# [Work order]
When a line of the entries contains "groups", please list that line.
****************************************
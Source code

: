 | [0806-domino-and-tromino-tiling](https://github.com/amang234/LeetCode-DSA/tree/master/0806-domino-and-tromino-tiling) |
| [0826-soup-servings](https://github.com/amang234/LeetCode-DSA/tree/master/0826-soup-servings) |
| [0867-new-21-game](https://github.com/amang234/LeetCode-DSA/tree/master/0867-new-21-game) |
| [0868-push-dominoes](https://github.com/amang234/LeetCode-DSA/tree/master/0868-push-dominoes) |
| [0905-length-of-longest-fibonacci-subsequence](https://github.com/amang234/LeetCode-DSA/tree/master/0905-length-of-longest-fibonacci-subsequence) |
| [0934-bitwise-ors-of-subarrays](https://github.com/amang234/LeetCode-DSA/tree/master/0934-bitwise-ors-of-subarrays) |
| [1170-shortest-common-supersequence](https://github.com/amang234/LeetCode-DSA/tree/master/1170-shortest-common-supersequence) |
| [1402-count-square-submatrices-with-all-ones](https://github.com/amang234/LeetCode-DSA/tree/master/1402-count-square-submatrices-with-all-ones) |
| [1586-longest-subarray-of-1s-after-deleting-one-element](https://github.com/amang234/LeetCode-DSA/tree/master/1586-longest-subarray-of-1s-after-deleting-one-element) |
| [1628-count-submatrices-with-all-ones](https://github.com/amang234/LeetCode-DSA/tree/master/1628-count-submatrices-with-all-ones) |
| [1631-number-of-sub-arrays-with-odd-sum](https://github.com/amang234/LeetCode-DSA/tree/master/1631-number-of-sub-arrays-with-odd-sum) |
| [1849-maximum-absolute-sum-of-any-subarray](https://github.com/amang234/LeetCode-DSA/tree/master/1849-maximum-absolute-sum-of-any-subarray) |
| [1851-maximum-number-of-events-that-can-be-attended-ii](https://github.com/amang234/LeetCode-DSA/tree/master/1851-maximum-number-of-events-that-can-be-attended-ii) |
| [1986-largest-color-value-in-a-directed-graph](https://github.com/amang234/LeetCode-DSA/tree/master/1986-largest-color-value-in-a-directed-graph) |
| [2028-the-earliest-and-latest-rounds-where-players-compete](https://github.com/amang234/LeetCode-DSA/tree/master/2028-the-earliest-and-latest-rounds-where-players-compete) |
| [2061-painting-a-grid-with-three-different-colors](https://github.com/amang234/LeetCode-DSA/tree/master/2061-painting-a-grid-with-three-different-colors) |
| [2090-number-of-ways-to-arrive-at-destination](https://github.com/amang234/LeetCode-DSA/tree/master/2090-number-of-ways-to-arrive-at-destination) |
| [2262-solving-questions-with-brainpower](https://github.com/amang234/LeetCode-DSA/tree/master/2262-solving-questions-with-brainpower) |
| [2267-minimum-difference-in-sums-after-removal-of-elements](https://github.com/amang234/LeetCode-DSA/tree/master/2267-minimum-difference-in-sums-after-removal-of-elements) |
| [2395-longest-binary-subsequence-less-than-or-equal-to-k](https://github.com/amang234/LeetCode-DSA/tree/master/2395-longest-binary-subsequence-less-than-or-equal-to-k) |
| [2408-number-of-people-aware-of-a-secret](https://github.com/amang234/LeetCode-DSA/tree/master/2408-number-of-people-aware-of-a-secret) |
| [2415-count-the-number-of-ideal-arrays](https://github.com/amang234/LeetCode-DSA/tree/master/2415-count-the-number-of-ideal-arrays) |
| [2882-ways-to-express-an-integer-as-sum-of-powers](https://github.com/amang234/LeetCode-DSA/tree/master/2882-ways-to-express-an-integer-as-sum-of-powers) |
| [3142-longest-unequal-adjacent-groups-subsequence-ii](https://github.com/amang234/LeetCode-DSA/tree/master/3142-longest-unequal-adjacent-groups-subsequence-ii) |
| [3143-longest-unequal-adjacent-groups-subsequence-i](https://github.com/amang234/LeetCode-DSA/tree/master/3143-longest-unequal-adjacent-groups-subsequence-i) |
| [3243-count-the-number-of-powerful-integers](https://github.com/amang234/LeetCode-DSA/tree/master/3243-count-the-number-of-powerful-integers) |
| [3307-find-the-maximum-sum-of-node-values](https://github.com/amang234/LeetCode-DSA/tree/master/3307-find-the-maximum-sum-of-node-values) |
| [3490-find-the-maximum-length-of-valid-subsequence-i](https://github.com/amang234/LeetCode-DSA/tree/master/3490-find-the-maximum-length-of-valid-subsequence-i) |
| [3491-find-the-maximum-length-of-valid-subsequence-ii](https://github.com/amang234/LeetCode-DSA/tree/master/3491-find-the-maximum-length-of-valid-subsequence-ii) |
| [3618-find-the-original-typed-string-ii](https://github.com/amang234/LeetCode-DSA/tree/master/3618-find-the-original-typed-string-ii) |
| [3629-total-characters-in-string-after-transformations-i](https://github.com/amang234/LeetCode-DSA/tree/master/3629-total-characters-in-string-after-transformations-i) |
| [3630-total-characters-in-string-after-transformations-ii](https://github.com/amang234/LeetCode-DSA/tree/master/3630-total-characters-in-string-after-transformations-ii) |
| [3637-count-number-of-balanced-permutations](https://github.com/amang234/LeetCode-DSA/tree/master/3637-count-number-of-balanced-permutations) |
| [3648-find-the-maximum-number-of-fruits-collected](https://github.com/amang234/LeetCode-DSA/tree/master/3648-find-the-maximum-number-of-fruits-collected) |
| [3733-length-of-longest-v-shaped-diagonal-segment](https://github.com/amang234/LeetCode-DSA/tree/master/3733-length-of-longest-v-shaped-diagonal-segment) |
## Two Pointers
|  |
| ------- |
****************************************
# [Task solution]
| [3142-longest-unequal-adjacent-groups-subsequence-ii](https://github.com/amang234/LeetCode-DSA/tree/master/3142-longest-unequal-adjacent-groups-subsequence-ii) |
| [3143-longest-unequal-adjacent-groups-subsequence-i](https://github.com/amang234/LeetCode-DSA/tree/master/3143-longest-unequal-adjacent-groups-subsequence-i) |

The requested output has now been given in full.